Total lending facilitated by UK P2P platforms during the past 12 months was £6.7 billion, according to data provider Brismo. On the equity side, P2P platforms have notably been used to allow an issuer's customer base to participate in funding rounds alongside institutional capital. The growing cheer of the market in the UK has found its echo internationally, too, with platforms now established in multiple jurisdictions. However, the expansion both in scale and business model complexity has inevitably attracted regulatory scrutiny. On June 4, the UK's Financial Conduct Authority (FCA) published Policy Statement 19/14, which set out a package of rule changes to apply to the UK loan and equity P2P markets. The changes focus on remedies for the several potential harms that the FCA identified:

£6.7bn
Total lending facilitated by UK P2P platforms during the past 12 months
Source: Brismo

  • Confidence and investor participation could be threatened by poor performance or the disorderly failure of a platform;
  • Investors buy products that are not suitable for them;
  • Poor customer treatment;
  • Asset prices that are too high, or where the asset quality is too low.
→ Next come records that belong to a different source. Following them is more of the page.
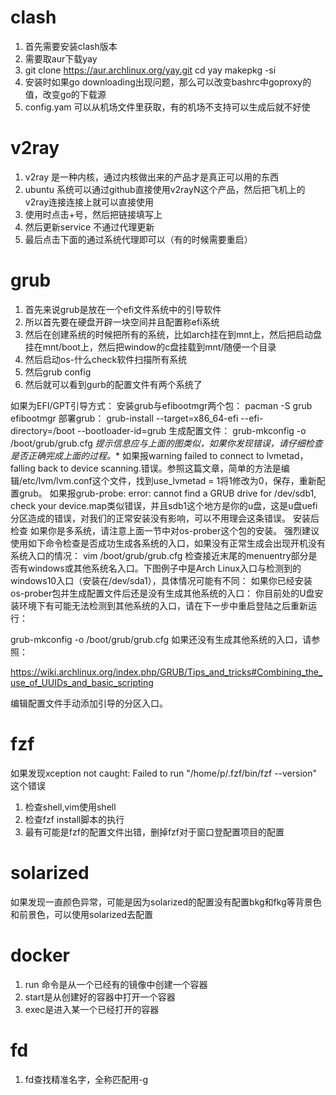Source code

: # clash
1. 首先需要安装clash版本
2. 需要取aur下载yay
3. git clone https://aur.archlinux.org/yay.git
   cd yay
   makepkg -si
4. 安装时如果go
   downloading出现问题，那么可以改变bashrc中goproxy的值，改变go的下载源
5. config.yam 可以从机场文件里获取，有的机场不支持可以生成后就不好使

# v2ray
1. v2ray 是一种内核，通过内核做出来的产品才是真正可以用的东西
2. ubuntu
   系统可以通过github直接使用v2rayN这个产品，然后把飞机上的v2ray连接连接上就可以直接使用
3. 使用时点击+号，然后把链接填写上
4. 然后更新service 不通过代理更新
5. 最后点击下面的通过系统代理即可以（有的时候需要重启）

# grub
1. 首先来说grub是放在一个efi文件系统中的引导软件
2. 所以首先要在硬盘开辟一块空间并且配置称efi系统
3. 然后在创建系统的时候把所有的系统，比如arch挂在到mnt上，然后把启动盘挂在mnt/boot上，然后把window的c盘挂载到mnt/随便一个目录
4. 然后启动os-什么check软件扫描所有系统
5. 然后grub config
6. 然后就可以看到gurb的配置文件有两个系统了

如果为EFI/GPT引导方式：
安装grub与efibootmgr两个包：
pacman -S grub efibootmgr
部署grub：
grub-install --target=x86_64-efi --efi-directory=/boot --bootloader-id=grub
生成配置文件：
grub-mkconfig -o /boot/grub/grub.cfg
*提示信息应与上面的图类似，如果你发现错误，请仔细检查是否正确完成上面的过程。**
如果报warning failed to connect to lvmetad，falling back to device
scanning.错误。参照这篇文章，简单的方法是编辑/etc/lvm/lvm.conf这个文件，找到use_lvmetad
= 1将1修改为0，保存，重新配置grub。
如果报grub-probe: error: cannot find a GRUB drive for /dev/sdb1, check your
device.map类似错误，并且sdb1这个地方是你的u盘，这是u盘uefi分区造成的错误，对我们的正常安装没有影响，可以不用理会这条错误。
安装后检查
如果你是多系统，请注意上面一节中对os-prober这个包的安装。
强烈建议使用如下命令检查是否成功生成各系统的入口，如果没有正常生成会出现开机没有系统入口的情况：
vim /boot/grub/grub.cfg
检查接近末尾的menuentry部分是否有windows或其他系统名入口。下图例子中是Arch
Linux入口与检测到的windows10入口（安装在/dev/sda1），具体情况可能有不同：
如果你已经安装os-prober包并生成配置文件后还是没有生成其他系统的入口：
你目前处的U盘安装环境下有可能无法检测到其他系统的入口，请在下一步中重启登陆之后重新运行：

grub-mkconfig -o /boot/grub/grub.cfg
如果还没有生成其他系统的入口，请参照：

https://wiki.archlinux.org/index.php/GRUB/Tips_and_tricks#Combining_the_use_of_UUIDs_and_basic_scripting

编辑配置文件手动添加引导的分区入口。


# fzf
如果发现xception not caught: Failed to run "/home/p/.fzf/bin/fzf --version" 这个错误
1. 检查shell,vim使用shell
2. 检查fzf install脚本的执行
3. 最有可能是fzf的配置文件出错，删掉fzf对于窗口登配置项目的配置

# solarized
如果发现一直颜色异常，可能是因为solarized的配置没有配置bkg和fkg等背景色和前景色，可以使用solarized去配置

# docker
1. run 命令是从一个已经有的镜像中创建一个容器
2. start是从创建好的容器中打开一个容器
3. exec是进入某一个已经打开的容器


# fd
1. fd查找精准名字，全称匹配用-g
This article focuses on three of the remedial measures that the FCA has imposed.

Holding business model evolution to account

By way of evolution from the original P2P premise of privately negotiated lending/borrowing terms, many platforms now include an element of intermediation, whether by setting the price of P2P investments, advertising a target rate of return or determining a 'basket' of loan assets.

While permitting these investor friendly enhancements, it seems the FCA considers they should come with a responsibility for platform operators to deliver on what has been sold. Accordingly, the new rules are designed to ensure that operators price loans fairly and appropriately, invest assets within advertised parameters, and achieve target rates of return. These new rules are prescriptive in areas such as credit risk assessments, basis of pricing, timing of revaluations and provision of information on portfolio parameters.

The great speed of expansion in the P2P market inevitably prompts the need for greater regulatory scrutiny

In implementing all of this, those firms that set prices will doubtless have in mind the new requirement for an annual 'outcome report' that will have to report default rates and actual performance against target rates of return.

Despite the new rules, the overall impression on reading CP19/14 is that the FCA has reconciled itself to innovation and for example decided not to ban target return rates or transfers of loans in default. This allowance comes however at the price of an enhanced rule book and a level of investor disclosure that will better enable firms to be held to account for their business models.

Marketing restrictions and appropriateness

The FCA has determined that loan based P2P platforms should in respect of retail investors face the same marketing restrictions and conduct 'appropriateness assessments' as already apply to certain non-readily realizable investments such as unlisted stocks, unregulated funds and life policies.

Broadly speaking, this means that a P2P firm will only be able to offer products to retail investors if they have passed an appropriateness test and also qualify as either high net worth, sophisticated investors or restricted investors. (The latter, broadly speaking, being investors who have certified that they won't invest more than 10% of their net assets in P2P loans over a 12 month look back and 12 month look forward period).

The FCA wants to see contingency funds being better managed within a firm’s risk management framework

This proposal appears to have generated a large response to the FCA's consultation, but the FCA has sided with consumer protection and dismissed claims that P2P loans have a different risk profile to other investments, or that these restrictions would reduce competition and accessibility.

However, the FCA has in the face of responses received conceded that the marketing restriction will not prevent the provision of preliminary marketing information about the loan based P2P asset class, provided it falls short of being an offer that can be accepted. This information could include specifics of what is offered in terms of target rates/price, term, risk categorization, security or mitigation measures.

Managing over reliance on "contingency funds"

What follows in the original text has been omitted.